Un loup abattu à Vinça en 1933

Vue générale de Vinça de nos jours
Nous avons pu voir précédemment les dégâts (réels ou supposés) causés par les loups en Cerdagne en 1864. Ces animaux disparaissent ensuite du département et ne sont aperçus qu'épisodiquement. On peut lire à ce propos dans le journal L'Humanité du 3 janvier 1933, en plein hiver, le récit d'un loup tué à Sahorle, hameau de Vinça, en Conflent. Il y a à l'époque un peu plus de 1500 habitants à Vinça.



Un loup est abattu dans les Pyrénées-Orientales

Perpignan, 2 janvier.
On a tué, au hameau de Sahorle, près de Vinça, un gros loup qui ravageait les troupeaux depuis quelques temps. Il y avait plus de vingt-cinq ans qu'on n'avait pas vu de loup dans le département.

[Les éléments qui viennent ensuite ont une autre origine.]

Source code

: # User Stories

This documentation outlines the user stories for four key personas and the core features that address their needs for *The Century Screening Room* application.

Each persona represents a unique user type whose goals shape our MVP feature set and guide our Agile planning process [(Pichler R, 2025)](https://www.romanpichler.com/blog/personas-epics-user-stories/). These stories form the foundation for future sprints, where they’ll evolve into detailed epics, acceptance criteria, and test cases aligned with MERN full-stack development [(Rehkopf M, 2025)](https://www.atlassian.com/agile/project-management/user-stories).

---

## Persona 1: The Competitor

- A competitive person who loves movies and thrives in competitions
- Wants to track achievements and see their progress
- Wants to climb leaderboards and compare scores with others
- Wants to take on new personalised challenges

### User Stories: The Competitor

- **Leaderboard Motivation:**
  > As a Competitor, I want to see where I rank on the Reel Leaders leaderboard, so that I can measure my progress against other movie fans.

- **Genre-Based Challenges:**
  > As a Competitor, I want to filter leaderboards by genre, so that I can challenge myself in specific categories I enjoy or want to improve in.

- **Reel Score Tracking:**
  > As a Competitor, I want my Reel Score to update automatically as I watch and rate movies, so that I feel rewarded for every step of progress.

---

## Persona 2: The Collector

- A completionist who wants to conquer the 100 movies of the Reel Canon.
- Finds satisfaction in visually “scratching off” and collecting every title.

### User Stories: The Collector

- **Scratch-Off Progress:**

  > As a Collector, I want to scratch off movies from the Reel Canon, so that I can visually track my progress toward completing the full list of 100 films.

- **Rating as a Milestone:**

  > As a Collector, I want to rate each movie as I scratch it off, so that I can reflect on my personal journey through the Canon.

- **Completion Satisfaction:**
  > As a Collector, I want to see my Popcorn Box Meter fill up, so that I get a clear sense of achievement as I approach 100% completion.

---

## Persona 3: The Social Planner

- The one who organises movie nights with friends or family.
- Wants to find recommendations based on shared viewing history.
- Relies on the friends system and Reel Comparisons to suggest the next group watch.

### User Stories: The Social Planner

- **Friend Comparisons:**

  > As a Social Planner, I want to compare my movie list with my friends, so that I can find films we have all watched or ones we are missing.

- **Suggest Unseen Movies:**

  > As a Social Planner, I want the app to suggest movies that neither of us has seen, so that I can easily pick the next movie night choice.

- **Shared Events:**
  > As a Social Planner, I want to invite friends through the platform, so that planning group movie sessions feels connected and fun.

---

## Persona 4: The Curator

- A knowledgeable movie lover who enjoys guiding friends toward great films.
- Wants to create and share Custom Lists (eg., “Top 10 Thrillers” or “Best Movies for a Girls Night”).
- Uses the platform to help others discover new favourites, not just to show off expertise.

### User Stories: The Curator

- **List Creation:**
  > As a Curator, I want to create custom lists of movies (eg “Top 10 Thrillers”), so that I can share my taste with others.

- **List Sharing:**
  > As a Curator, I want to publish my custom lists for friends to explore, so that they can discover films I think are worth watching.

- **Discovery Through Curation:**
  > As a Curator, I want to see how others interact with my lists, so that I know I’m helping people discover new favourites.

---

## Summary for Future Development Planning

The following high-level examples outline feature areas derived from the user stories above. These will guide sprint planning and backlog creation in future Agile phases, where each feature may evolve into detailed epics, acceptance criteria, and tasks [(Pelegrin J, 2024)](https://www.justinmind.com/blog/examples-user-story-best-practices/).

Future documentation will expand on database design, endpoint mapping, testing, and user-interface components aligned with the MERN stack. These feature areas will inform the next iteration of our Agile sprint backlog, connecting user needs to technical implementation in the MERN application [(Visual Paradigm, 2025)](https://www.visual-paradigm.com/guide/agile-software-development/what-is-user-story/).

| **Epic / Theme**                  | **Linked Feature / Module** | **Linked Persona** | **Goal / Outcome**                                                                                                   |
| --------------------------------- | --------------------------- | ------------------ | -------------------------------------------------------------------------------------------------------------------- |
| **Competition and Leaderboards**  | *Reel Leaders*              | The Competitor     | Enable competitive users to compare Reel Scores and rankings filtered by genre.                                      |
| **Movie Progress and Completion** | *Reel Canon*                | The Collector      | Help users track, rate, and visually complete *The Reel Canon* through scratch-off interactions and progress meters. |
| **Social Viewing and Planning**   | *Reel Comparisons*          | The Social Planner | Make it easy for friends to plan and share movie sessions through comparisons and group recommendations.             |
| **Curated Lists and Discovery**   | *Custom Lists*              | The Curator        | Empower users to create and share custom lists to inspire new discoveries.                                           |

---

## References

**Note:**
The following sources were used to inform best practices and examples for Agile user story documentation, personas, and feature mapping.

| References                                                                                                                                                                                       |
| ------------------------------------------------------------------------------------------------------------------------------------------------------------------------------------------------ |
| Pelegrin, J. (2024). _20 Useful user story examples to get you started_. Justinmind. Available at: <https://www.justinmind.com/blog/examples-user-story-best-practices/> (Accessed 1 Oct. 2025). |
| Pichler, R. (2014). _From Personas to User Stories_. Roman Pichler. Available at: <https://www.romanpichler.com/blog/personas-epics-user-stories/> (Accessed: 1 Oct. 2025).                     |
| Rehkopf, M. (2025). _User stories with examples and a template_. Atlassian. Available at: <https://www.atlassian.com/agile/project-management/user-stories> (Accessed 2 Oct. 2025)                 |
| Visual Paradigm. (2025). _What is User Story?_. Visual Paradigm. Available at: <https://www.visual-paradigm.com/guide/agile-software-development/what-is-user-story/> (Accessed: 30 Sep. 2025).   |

Si l'on en croit l'auteur de cette dépêche, les loups ont disparu des Pyrénées-Orientales avant 1908, au moins. Cette information est probable car il ne reste sans doute qu'à peu près 500 loups sur tout le territoire français en 1900. Les derniers loups français sont tués à la fin des années 30.

Source : Gallica (cf. lien)
Photo : Meria z Geoian (via Wikimedia Commons, CC-BY-SA)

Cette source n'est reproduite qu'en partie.